- AIM OF THE TASK -
From the listing below, pull out every line where the string "What" appears.

- SUPPLIED DATA -
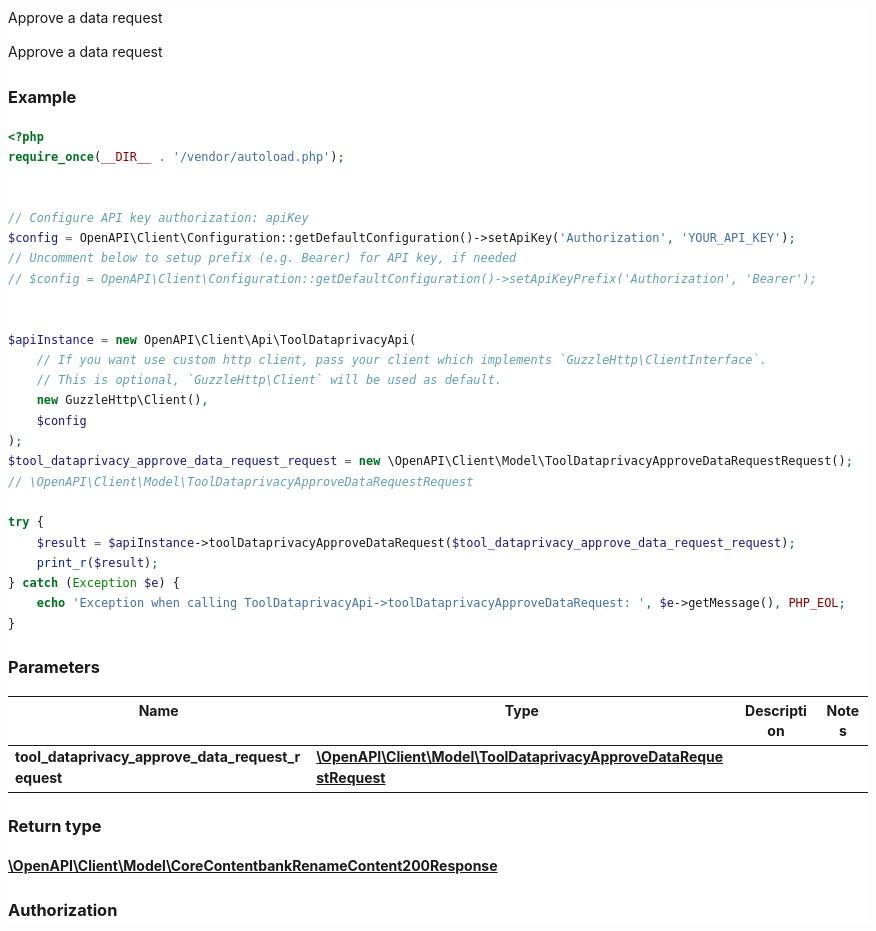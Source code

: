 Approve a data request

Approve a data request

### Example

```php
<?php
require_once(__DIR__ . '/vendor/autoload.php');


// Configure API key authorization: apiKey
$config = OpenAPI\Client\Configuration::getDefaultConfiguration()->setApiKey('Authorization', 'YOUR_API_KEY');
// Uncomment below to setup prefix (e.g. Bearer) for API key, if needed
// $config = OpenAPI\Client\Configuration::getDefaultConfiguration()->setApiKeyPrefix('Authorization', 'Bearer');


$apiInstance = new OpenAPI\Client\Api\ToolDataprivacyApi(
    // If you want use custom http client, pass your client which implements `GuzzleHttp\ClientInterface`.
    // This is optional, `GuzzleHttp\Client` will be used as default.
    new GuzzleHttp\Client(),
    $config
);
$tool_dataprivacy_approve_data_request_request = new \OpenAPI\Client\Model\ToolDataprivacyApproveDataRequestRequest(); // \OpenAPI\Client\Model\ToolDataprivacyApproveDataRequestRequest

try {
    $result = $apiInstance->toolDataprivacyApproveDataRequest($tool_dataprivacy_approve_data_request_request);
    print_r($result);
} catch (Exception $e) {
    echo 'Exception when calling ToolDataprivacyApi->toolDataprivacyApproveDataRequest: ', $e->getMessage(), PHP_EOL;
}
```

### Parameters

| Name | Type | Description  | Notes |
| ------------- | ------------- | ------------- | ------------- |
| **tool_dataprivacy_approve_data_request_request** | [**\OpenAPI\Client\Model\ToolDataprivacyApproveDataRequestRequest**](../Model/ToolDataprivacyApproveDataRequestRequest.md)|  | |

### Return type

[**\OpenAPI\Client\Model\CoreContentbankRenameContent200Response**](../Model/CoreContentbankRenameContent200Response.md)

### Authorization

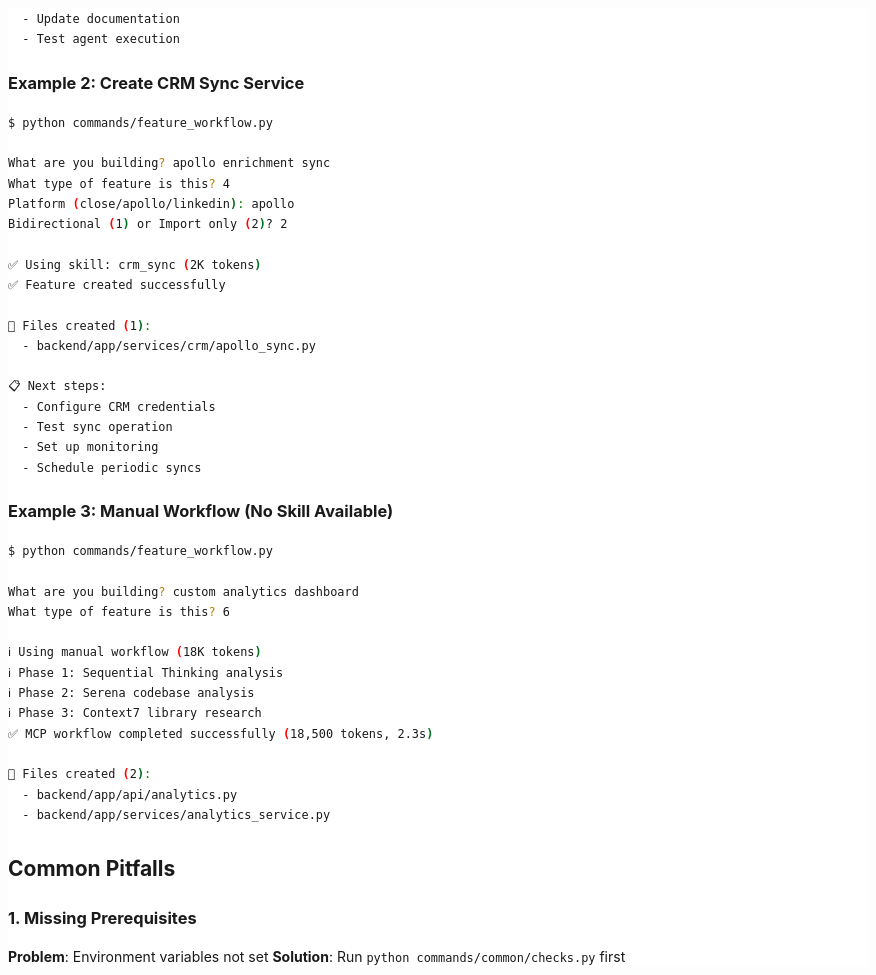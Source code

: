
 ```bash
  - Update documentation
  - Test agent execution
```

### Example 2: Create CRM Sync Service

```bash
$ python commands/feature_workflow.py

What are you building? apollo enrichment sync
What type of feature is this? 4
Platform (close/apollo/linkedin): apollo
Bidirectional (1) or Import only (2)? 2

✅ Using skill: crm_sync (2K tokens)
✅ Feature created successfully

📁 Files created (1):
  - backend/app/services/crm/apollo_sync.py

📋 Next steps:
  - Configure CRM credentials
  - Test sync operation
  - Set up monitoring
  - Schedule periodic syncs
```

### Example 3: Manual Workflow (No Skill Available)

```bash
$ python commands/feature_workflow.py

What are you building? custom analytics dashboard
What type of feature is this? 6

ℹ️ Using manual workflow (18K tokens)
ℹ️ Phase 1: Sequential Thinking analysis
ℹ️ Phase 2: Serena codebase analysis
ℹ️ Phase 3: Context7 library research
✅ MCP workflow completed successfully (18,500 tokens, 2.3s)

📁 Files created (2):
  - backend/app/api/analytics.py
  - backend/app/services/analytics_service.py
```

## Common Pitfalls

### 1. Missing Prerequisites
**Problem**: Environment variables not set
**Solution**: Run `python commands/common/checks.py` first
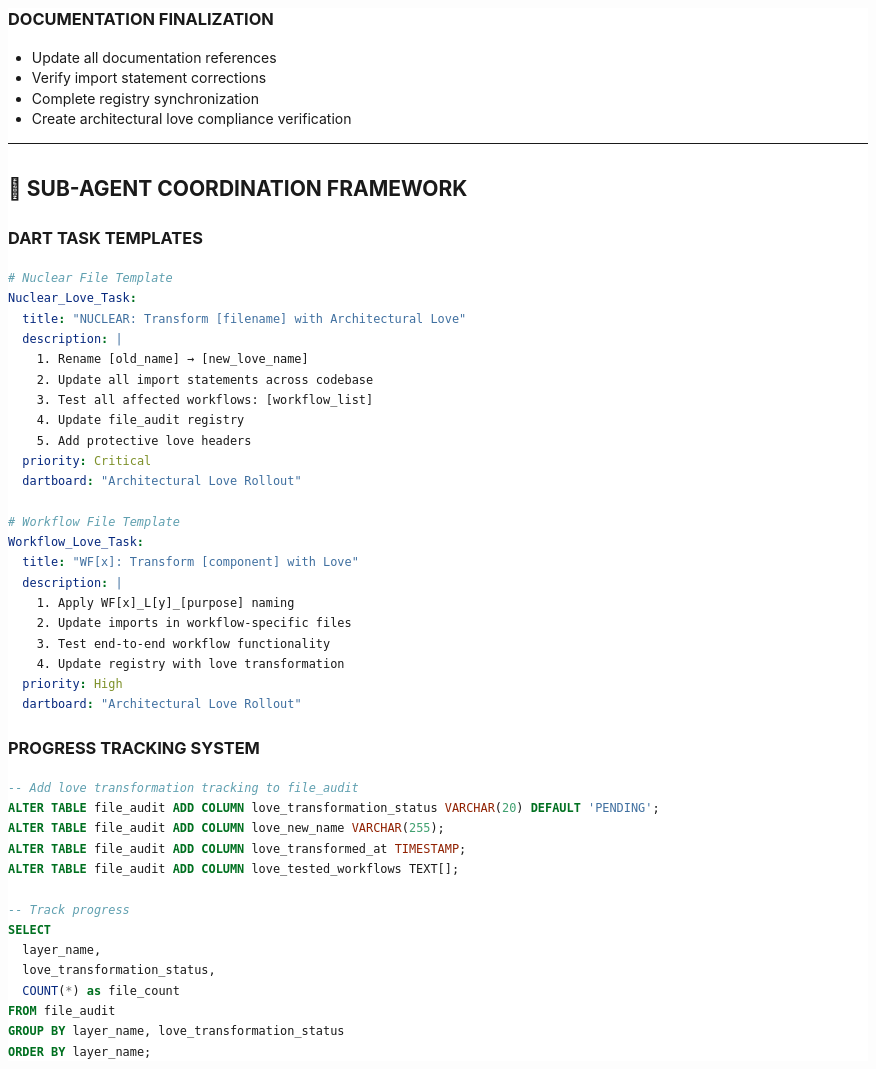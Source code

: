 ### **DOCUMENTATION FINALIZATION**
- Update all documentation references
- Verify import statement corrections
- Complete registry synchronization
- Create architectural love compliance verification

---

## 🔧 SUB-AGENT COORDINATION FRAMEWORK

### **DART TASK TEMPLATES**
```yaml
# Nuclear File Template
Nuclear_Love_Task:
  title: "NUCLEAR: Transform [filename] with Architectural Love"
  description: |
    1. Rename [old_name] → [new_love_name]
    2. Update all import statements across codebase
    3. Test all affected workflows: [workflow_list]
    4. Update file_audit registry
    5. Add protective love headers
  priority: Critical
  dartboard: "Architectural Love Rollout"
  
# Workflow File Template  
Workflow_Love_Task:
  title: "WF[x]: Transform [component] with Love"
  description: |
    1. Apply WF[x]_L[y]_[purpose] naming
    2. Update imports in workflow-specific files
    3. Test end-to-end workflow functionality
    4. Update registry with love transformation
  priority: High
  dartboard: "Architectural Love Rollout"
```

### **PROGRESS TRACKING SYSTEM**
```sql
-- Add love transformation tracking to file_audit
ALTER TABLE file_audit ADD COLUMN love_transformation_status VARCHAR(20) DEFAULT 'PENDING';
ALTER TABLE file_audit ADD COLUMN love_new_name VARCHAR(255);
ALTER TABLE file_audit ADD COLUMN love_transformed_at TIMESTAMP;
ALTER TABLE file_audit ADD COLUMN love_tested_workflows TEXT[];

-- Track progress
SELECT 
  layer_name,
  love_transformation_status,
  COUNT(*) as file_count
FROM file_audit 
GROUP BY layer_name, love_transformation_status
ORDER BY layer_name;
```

- ANSWER TO THIS EXERCISE -
What are you building? apollo enrichment sync
What type of feature is this? 4
What are you building? custom analytics dashboard
What type of feature is this? 6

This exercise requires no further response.